Assignment =
A bare number is the expected answer: the count of lines in the records that contain the word "remaining".

*** Opening of Data to use ***

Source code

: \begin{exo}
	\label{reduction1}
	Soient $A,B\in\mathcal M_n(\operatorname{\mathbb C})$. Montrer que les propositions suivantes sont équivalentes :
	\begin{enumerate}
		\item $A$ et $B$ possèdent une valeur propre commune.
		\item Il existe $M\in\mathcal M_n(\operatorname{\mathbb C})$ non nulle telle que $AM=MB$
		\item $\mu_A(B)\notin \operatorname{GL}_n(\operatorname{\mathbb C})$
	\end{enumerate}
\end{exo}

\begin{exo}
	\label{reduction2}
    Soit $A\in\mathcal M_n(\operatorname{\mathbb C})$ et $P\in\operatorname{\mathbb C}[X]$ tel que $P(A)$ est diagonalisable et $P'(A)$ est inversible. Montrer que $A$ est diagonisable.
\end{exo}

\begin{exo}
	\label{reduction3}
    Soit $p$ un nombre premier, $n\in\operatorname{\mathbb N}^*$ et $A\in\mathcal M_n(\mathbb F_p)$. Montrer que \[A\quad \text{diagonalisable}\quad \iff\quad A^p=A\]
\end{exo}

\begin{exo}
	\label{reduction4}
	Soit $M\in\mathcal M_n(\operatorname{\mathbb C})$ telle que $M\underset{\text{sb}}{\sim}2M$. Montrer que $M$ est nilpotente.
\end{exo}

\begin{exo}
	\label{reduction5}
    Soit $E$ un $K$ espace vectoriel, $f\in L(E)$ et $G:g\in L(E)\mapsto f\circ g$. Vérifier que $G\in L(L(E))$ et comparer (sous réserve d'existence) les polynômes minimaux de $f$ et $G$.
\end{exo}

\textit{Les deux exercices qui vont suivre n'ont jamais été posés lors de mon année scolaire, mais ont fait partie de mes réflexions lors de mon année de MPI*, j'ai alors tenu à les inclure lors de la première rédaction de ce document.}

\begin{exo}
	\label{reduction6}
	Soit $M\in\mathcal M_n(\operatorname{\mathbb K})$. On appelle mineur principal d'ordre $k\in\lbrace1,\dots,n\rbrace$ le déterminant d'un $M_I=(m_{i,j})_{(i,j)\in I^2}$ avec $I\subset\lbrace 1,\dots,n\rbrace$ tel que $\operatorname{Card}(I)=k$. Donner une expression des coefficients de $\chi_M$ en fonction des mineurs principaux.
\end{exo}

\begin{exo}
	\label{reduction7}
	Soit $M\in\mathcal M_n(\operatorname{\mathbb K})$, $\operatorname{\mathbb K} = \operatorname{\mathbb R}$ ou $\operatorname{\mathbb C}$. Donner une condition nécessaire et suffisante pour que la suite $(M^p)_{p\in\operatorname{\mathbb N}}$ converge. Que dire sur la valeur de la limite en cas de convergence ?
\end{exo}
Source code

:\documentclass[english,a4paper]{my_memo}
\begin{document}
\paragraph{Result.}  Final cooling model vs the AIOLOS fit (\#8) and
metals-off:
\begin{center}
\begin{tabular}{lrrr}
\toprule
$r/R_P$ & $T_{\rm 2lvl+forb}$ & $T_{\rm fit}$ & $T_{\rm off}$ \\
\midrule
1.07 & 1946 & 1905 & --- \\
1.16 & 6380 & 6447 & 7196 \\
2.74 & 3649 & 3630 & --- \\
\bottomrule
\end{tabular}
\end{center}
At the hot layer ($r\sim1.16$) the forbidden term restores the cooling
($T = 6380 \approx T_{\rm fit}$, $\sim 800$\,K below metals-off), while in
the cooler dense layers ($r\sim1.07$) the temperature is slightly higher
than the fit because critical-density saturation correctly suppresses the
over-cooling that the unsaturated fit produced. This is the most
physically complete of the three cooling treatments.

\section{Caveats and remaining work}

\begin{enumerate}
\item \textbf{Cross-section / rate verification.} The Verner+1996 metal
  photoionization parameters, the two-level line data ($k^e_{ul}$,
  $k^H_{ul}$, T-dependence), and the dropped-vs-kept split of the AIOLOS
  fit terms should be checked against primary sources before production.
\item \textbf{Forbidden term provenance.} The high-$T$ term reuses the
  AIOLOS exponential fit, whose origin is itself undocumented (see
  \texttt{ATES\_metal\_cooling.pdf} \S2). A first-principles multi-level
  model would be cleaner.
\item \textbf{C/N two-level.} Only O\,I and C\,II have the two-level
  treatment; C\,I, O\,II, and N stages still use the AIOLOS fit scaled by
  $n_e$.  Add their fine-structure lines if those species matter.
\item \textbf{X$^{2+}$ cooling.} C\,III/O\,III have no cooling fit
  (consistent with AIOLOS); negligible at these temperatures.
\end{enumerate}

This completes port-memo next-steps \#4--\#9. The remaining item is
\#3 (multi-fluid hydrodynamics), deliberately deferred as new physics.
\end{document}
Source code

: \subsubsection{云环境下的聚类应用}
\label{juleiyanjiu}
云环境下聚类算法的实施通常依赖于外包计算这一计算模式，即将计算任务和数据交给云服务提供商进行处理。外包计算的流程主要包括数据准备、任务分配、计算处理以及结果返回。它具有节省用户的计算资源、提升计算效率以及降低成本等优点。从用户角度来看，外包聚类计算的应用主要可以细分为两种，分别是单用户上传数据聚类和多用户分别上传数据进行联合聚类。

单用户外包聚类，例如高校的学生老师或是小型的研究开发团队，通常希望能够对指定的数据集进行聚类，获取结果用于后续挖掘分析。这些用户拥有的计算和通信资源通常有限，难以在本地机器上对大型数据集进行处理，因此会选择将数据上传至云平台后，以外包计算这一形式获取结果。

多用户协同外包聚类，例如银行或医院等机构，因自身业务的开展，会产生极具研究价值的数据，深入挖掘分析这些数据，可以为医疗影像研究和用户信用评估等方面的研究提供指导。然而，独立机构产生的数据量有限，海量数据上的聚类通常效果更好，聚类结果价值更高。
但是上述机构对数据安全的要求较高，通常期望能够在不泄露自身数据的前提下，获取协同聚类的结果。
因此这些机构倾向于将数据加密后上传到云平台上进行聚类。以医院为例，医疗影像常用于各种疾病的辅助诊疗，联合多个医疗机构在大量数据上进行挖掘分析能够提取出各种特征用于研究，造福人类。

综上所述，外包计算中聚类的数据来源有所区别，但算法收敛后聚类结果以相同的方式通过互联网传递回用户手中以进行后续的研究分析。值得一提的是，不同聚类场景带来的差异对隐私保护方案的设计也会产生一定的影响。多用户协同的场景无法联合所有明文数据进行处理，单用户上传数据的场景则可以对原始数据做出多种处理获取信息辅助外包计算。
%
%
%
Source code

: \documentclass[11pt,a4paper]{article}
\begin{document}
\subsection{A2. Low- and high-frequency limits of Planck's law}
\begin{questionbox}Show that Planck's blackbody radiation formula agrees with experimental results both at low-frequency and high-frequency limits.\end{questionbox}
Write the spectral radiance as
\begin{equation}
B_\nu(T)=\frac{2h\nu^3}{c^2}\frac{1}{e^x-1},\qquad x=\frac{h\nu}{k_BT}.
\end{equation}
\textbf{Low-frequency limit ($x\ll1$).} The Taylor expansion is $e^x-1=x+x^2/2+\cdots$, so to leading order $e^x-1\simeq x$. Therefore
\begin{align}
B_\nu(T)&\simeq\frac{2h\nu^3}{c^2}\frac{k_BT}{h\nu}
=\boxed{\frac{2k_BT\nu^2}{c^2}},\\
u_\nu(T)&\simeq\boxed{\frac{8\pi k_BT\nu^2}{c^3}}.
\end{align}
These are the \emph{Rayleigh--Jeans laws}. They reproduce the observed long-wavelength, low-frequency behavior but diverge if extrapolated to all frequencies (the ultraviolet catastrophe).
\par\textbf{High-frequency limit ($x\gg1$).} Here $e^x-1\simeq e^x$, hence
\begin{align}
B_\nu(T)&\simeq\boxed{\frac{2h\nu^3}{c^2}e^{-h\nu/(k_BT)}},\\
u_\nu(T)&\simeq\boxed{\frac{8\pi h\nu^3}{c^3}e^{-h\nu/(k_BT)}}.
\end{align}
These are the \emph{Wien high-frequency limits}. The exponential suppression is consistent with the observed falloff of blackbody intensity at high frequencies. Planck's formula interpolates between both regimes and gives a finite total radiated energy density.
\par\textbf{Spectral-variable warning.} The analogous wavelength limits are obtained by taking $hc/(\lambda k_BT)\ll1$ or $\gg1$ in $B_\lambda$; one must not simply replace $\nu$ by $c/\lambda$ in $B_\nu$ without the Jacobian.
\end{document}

*** Close of Data to use ***

Task result =
2